TASK OBJECTIVE: Let the line containing "The reason the" serve as the first line of the answer and the final line of the entries as its last, with every line between copied exactly.

THE DATA:
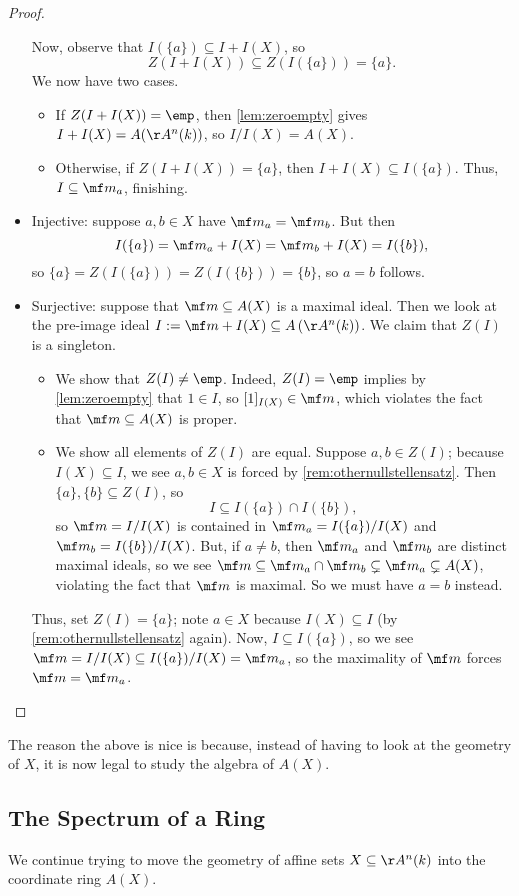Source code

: \begin{proof}
\begin{itemize}
		Now, observe that $I(\{a\})\subseteq I+I(X)$, so
		\[Z(I+I(X))\subseteq Z(I(\{a\}))=\{a\}.\]
		We now have two cases.
		\begin{itemize}
			\item If $Z(I+I(X))=\emp$, then \autoref{lem:zeroempty} gives $I+I(X)=A(\AA^n(k))$, so $I/I(X)=A(X)$.
			\item Otherwise, if $Z(I+I(X))=\{a\}$, then $I+I(X)\subseteq I(\{a\})$. Thus, $I\subseteq\mf m_a$, finishing.
		\end{itemize}
		\item Injective: suppose $a,b\in X$ have $\mf m_a=\mf m_b$. But then
		\[I(\{a\})=\mf m_a+I(X)=\mf m_b+I(X)=I(\{b\}),\]
		so $\{a\}=Z(I(\{a\}))=Z(I(\{b\}))=\{b\}$, so $a=b$ follows.
		\item Surjective: suppose that $\mf m\subseteq A(X)$ is a maximal ideal. Then we look at the pre-image ideal $I:=\mf m+I(X)\subseteq A\left(\AA^n(k)\right)$. We claim that $Z(I)$ is a singleton.
		\begin{itemize}
			\item We show that $Z(I)\ne\emp$. Indeed, $Z(I)=\emp$ implies by \autoref{lem:zeroempty} that $1\in I$, so $[1]_{I(X)}\in\mf m$, which violates the fact that $\mf m\subseteq A(X)$ is proper.
			\item We show all elements of $Z(I)$ are equal. Suppose $a,b\in Z(I)$; because $I(X)\subseteq I$, we see $a,b\in X$ is forced by \autoref{rem:othernullstellensatz}. Then $\{a\},\{b\}\subseteq Z(I)$, so
			\[I\subseteq I(\{a\})\cap I(\{b\}),\]
			so $\mf m=I/I(X)$ is contained in $\mf m_a=I(\{a\})/I(X)$ and $\mf m_b=I(\{b\})/I(X)$. But, if $a\ne b$, then $\mf m_a$ and $\mf m_b$ are distinct maximal ideals, so we see $\mf m\subseteq\mf m_a\cap\mf m_b\subsetneq\mf m_a\subsetneq A(X)$, violating the fact that $\mf m$ is maximal. So we must have $a=b$ instead.
		\end{itemize}
		Thus, set $Z(I)=\{a\}$; note $a\in X$ because $I(X)\subseteq I$ (by \autoref{rem:othernullstellensatz} again). Now, $I\subseteq I(\{a\})$, so we see $\mf m=I/I(X)\subseteq I(\{a\})/I(X)=\mf m_a$, so the maximality of $\mf m$ forces $\mf m=\mf m_a$.
		\qedhere
	\end{itemize}
\end{proof}
The reason the above is nice is because, instead of having to look at the geometry of $X$, it is now legal to study the algebra of $A(X)$.

\subsection{The Spectrum of a Ring}
We continue trying to move the geometry of affine sets $X\subseteq\AA^n(k)$ into the coordinate ring $A(X)$.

TASK SOLUTION:
The reason the above is nice is because, instead of having to look at the geometry of $X$, it is now legal to study the algebra of $A(X)$.

\subsection{The Spectrum of a Ring}
We continue trying to move the geometry of affine sets $X\subseteq\AA^n(k)$ into the coordinate ring $A(X)$.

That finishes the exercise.